Related deep-dive: Patterns #1 — Event Emitter / Pub-Sub
What is an EventEmitter?
An EventEmitter is the publish-subscribe (pub-sub) pattern implemented as a class with four core methods: on, off, emit, and once. It lets objects communicate without directly referencing each other — listeners register interest in named events, and emitters broadcast events to whoever is listening.
This is the decoupling pattern that powers nearly every event-driven system:
- DOM events —
element.addEventListener("click", handler)is the same pattern - Node.js core —
EventEmitteris a built-in module; streams, servers, and process objects all extend it - State management — Redux, MobX, and Zustand all use pub-sub internally to notify subscribers of state changes
- Micro-frontends / plugins — independent modules communicate through a shared event bus without importing each other
The data structure is straightforward: a map from event name to an array of listener callbacks. The subtle behaviors that interviewers test:
on(event, listener)— registers a listener; multiple listeners for the same event are called in registration orderemit(event, ...args)— synchronously calls each registered listener with the provided argumentsoff(event, listener)— removes a specific listener; removing duringemitshouldn't skip other listenersonce(event, listener)— registers a listener that auto-removes after its first invocation (implemented by wrapping the listener withon+ self-removing wrapper)
The upgrade path to version II is returning a subscription object with an unsubscribe() method instead of using off(event, listener).

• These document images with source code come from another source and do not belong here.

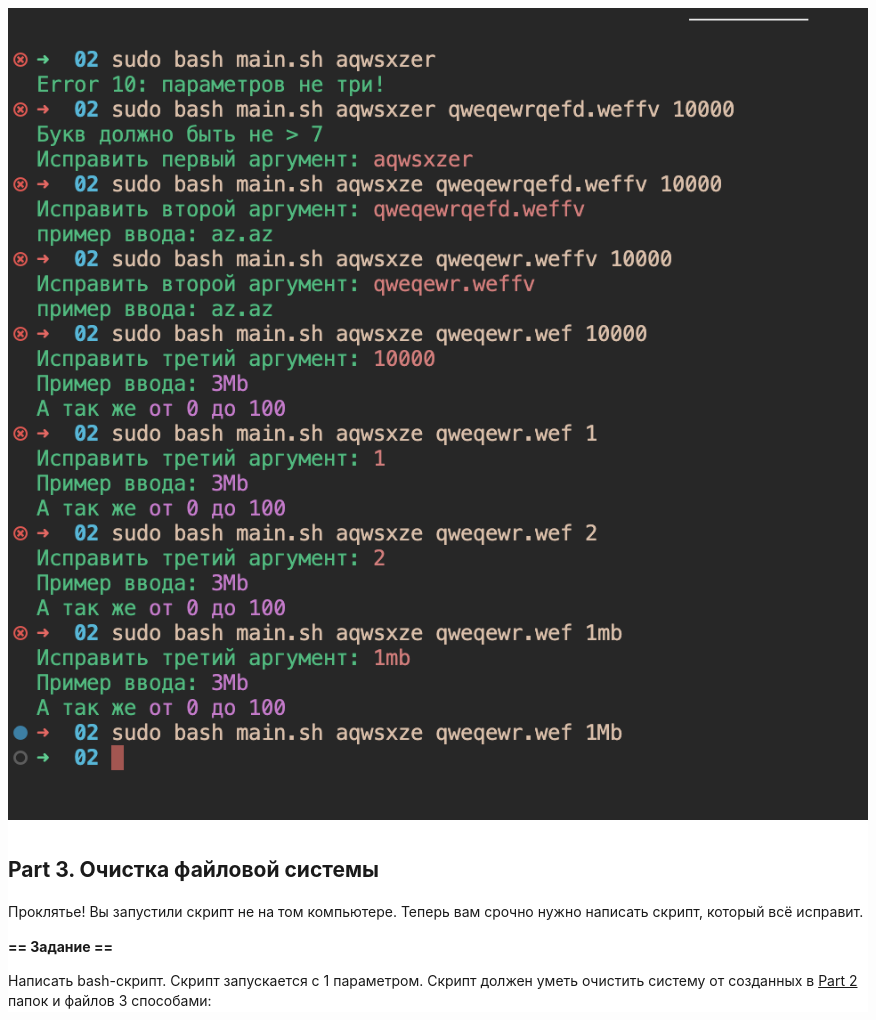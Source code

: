 #### ![](misc/images/02_1.png)
## Part 3. Очистка файловой системы

Проклятье! Вы запустили скрипт не на том компьютере. Теперь вам срочно нужно написать скрипт, который всё исправит.

**== Задание ==**

Написать bash-скрипт. Скрипт запускается с 1 параметром.
Скрипт должен уметь очистить систему от созданных в [Part 2](#part-2-засорение-файловой-системы) папок и файлов 3 способами:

This is the modern pattern (RxJS, React's useEffect cleanup) because the subscriber doesn't need to remember both the event name and the listener reference — they just call .unsubscribe().
The Problem
"Implement an EventEmitter class with four methods: on(event, listener), off(event, listener), emit(event, ...args), and once(event, listener)."
"Version II: on returns a subscription object { unsubscribe() } instead of using off."
Thought Process
The data structure is a Map<eventName, listener[]>:
on— push the listener to the array (create if needed)off— find and remove the listener from the array (reference equality)emit— iterate the array and call each listener with the argsonce— wrap the listener in a function that removes itself after the first call
For Version II, on returns { unsubscribe() { emitter.off(event, listener) } } — the listener manages its own lifecycle.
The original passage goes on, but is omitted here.